**What you are asked to do**
Respond with the count alone after checking every line in the material below for "University".

******************************

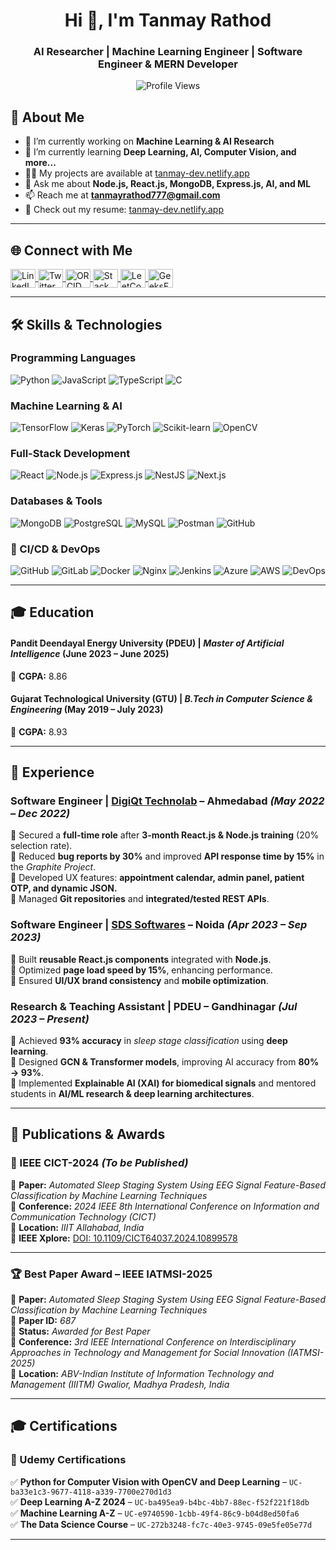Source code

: <h1 align="center">Hi 👋, I'm Tanmay Rathod</h1>
<h3 align="center">AI Researcher | Machine Learning Engineer | Software Engineer & MERN Developer</h3>

<p align="center">
  <img src="https://komarev.com/ghpvc/?username=tanmay007thor&label=Profile%20views&color=0e75b6&style=flat" alt="Profile Views" />
</p>

## 🚀 About Me
- 🔭 I’m currently working on **Machine Learning & AI Research**
- 🌱 I’m currently learning **Deep Learning, AI, Computer Vision, and more...**
- 👨‍💻 My projects are available at [tanmay-dev.netlify.app](https://tanmay-dev.netlify.app/)
- 💬 Ask me about **Node.js, React.js, MongoDB, Express.js, AI, and ML**
- 📫 Reach me at **tanmayrathod777@gmail.com**
- 📄 Check out my resume: [tanmay-dev.netlify.app](https://tanmay-dev.netlify.app/)
 
---

## 🌐 Connect with Me
<p align="left">
<a href="https://www.linkedin.com/in/tanmay-rathod-15a332230/" target="blank">
  <img align="center" src="https://raw.githubusercontent.com/rahuldkjain/github-profile-readme-generator/master/src/images/icons/Social/linked-in-alt.svg" alt="LinkedIn" height="30" width="40" />
</a>
<a href="https://x.com/TanmayR23478480" target="blank">
  <img align="center" src="https://raw.githubusercontent.com/rahuldkjain/github-profile-readme-generator/master/src/images/icons/Social/twitter.svg" alt="Twitter" height="30" width="40" />
</a>
<a href="https://orcid.org/my-orcid?orcid=0009-0002-6991-054X" target="blank">
  <img align="center" src="https://upload.wikimedia.org/wikipedia/commons/0/06/ORCID_iD.svg" alt="ORCID" height="30" width="40" />
</a>
<a href="https://stackoverflow.com/users/tanmay-rathod" target="blank">
  <img align="center" src="https://raw.githubusercontent.com/rahuldkjain/github-profile-readme-generator/master/src/images/icons/Social/stack-overflow.svg" alt="Stack Overflow" height="30" width="40" />
</a>
<a href="https://www.leetcode.com/tanmay656565" target="blank">
  <img align="center" src="https://raw.githubusercontent.com/rahuldkjain/github-profile-readme-generator/master/src/images/icons/Social/leet-code.svg" alt="LeetCode" height="30" width="40" />
</a>
<a href="https://auth.geeksforgeeks.org/user/tanmayrafxho" target="blank">
  <img align="center" src="https://raw.githubusercontent.com/rahuldkjain/github-profile-readme-generator/master/src/images/icons/Social/geeks-for-geeks.svg" alt="GeeksForGeeks" height="30" width="40" />
</a>
</p>

---

## 🛠️ Skills & Technologies

### **Programming Languages**
![Python](https://img.shields.io/badge/Python-3776AB?style=for-the-badge&logo=python&logoColor=white)
![JavaScript](https://img.shields.io/badge/JavaScript-F7DF1E?style=for-the-badge&logo=javascript&logoColor=black)
![TypeScript](https://img.shields.io/badge/TypeScript-007ACC?style=for-the-badge&logo=typescript&logoColor=white)
![C](https://img.shields.io/badge/C-00599C?style=for-the-badge&logo=c&logoColor=white)

### **Machine Learning & AI**
![TensorFlow](https://img.shields.io/badge/TensorFlow-FF6F00?style=for-the-badge&logo=tensorflow&logoColor=white)
![Keras](https://img.shields.io/badge/Keras-D00000?style=for-the-badge&logo=keras&logoColor=white)
![PyTorch](https://img.shields.io/badge/PyTorch-EE4C2C?style=for-the-badge&logo=pytorch&logoColor=white)
![Scikit-learn](https://img.shields.io/badge/Scikit--Learn-F7931E?style=for-the-badge&logo=scikit-learn&logoColor=white)
![OpenCV](https://img.shields.io/badge/OpenCV-5C3EE8?style=for-the-badge&logo=opencv&logoColor=white)

### **Full-Stack Development**
![React](https://img.shields.io/badge/React-61DAFB?style=for-the-badge&logo=react&logoColor=black)
![Node.js](https://img.shields.io/badge/Node.js-339933?style=for-the-badge&logo=nodedotjs&logoColor=white)
![Express.js](https://img.shields.io/badge/Express.js-000000?style=for-the-badge&logo=express&logoColor=white)
![NestJS](https://img.shields.io/badge/NestJS-E0234E?style=for-the-badge&logo=nestjs&logoColor=white)
![Next.js](https://img.shields.io/badge/Next.js-000000?style=for-the-badge&logo=nextdotjs&logoColor=white)

### **Databases & Tools**
![MongoDB](https://img.shields.io/badge/MongoDB-47A248?style=for-the-badge&logo=mongodb&logoColor=white)
![PostgreSQL](https://img.shields.io/badge/PostgreSQL-4169E1?style=for-the-badge&logo=postgresql&logoColor=white)
![MySQL](https://img.shields.io/badge/MySQL-4479A1?style=for-the-badge&logo=mysql&logoColor=white)
![Postman](https://img.shields.io/badge/Postman-FF6C37?style=for-the-badge&logo=postman&logoColor=white)
![GitHub](https://img.shields.io/badge/GitHub-181717?style=for-the-badge&logo=github&logoColor=white)


### **🚀 CI/CD & DevOps**  
![GitHub](https://img.shields.io/badge/GitHub-181717?style=for-the-badge&logo=github&logoColor=white) ![GitLab](https://img.shields.io/badge/GitLab-FCA121?style=for-the-badge&logo=gitlab&logoColor=white) ![Docker](https://img.shields.io/badge/Docker-2496ED?style=for-the-badge&logo=docker&logoColor=white) ![Nginx](https://img.shields.io/badge/Nginx-009639?style=for-the-badge&logo=nginx&logoColor=white) ![Jenkins](https://img.shields.io/badge/Jenkins-D24939?style=for-the-badge&logo=jenkins&logoColor=white) ![Azure](https://img.shields.io/badge/Azure-0078D4?style=for-the-badge&logo=microsoftazure&logoColor=white) ![AWS](https://img.shields.io/badge/AWS-232F3E?style=for-the-badge&logo=amazonaws&logoColor=white) ![DevOps](https://img.shields.io/badge/DevOps-FF5733?style=for-the-badge&logo=devops&logoColor=white)  



 
 
---

## 🎓 **Education**  
#### **Pandit Deendayal Energy University (PDEU)** | *Master of Artificial Intelligence* (June 2023 – June 2025)  
📌 **CGPA:** 8.86  

#### **Gujarat Technological University (GTU)** | *B.Tech in Computer Science & Engineering* (May 2019 – July 2023)  
📌 **CGPA:** 8.93  

---

## 💼 **Experience**  

### **Software Engineer** | [DigiQt Technolab](https://www.digiqt.com) – Ahmedabad *(May 2022 – Dec 2022)*  
🔹 Secured a **full-time role** after **3-month React.js & Node.js training** (20% selection rate).  
🔹 Reduced **bug reports by 30%** and improved **API response time by 15%** in the *Graphite Project*.  
🔹 Developed UX features: **appointment calendar, admin panel, patient OTP, and dynamic JSON.**  
🔹 Managed **Git repositories** and **integrated/tested REST APIs**.  

### **Software Engineer** | [SDS Softwares](https://www.sdssoftwares.com) – Noida *(Apr 2023 – Sep 2023)*  
🔹 Built **reusable React.js components** integrated with **Node.js**.  
🔹 Optimized **page load speed by 15%**, enhancing performance.  
🔹 Ensured **UI/UX brand consistency** and **mobile optimization**.  

### **Research & Teaching Assistant** | PDEU – Gandhinagar *(Jul 2023 – Present)*  
🔹 Achieved **93% accuracy** in *sleep stage classification* using **deep learning**.  
🔹 Designed **GCN & Transformer models**, improving AI accuracy from **80% → 93%**.  
🔹 Implemented **Explainable AI (XAI) for biomedical signals** and mentored students in **AI/ML research & deep learning architectures**.  

---


 

## 📄 **Publications & Awards**  

### **🔹 IEEE CICT-2024** *(To be Published)*  
📌 **Paper:** *Automated Sleep Staging System Using EEG Signal Feature-Based Classification by Machine Learning Techniques*  
📅 **Conference:** *2024 IEEE 8th International Conference on Information and Communication Technology (CICT)*  
📍 **Location:** *IIIT Allahabad, India*  
🔗 **IEEE Xplore:** [DOI: 10.1109/CICT64037.2024.10899578](https://ieeexplore.ieee.org/document/10899578)  

---

### **🏆 Best Paper Award – IEEE IATMSI-2025**  
📌 **Paper:** *Automated Sleep Staging System Using EEG Signal Feature-Based Classification by Machine Learning Techniques*  
📜 **Paper ID:** *687*  
🏅 **Status:** *Awarded for Best Paper*  
📅 **Conference:** *3rd IEEE International Conference on Interdisciplinary Approaches in Technology and Management for Social Innovation (IATMSI-2025)*  
📍 **Location:** *ABV-Indian Institute of Information Technology and Management (IIITM) Gwalior, Madhya Pradesh, India*  

---

## 🎓 **Certifications**  

### **📜 Udemy Certifications**  
✅ **Python for Computer Vision with OpenCV and Deep Learning** – `UC-ba33e1c3-9677-4118-a339-7700e270d1d3`  
✅ **Deep Learning A-Z 2024** – `UC-ba495ea9-b4bc-4bb7-88ec-f52f221f18db`  
✅ **Machine Learning A-Z** – `UC-e9740590-1cbb-49f4-86c9-b04d8ed50fa6`  
✅ **The Data Science Course** – `UC-272b3248-fc7c-40e3-9745-09e5fe05e77d`  

---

******************************

**Task result**
2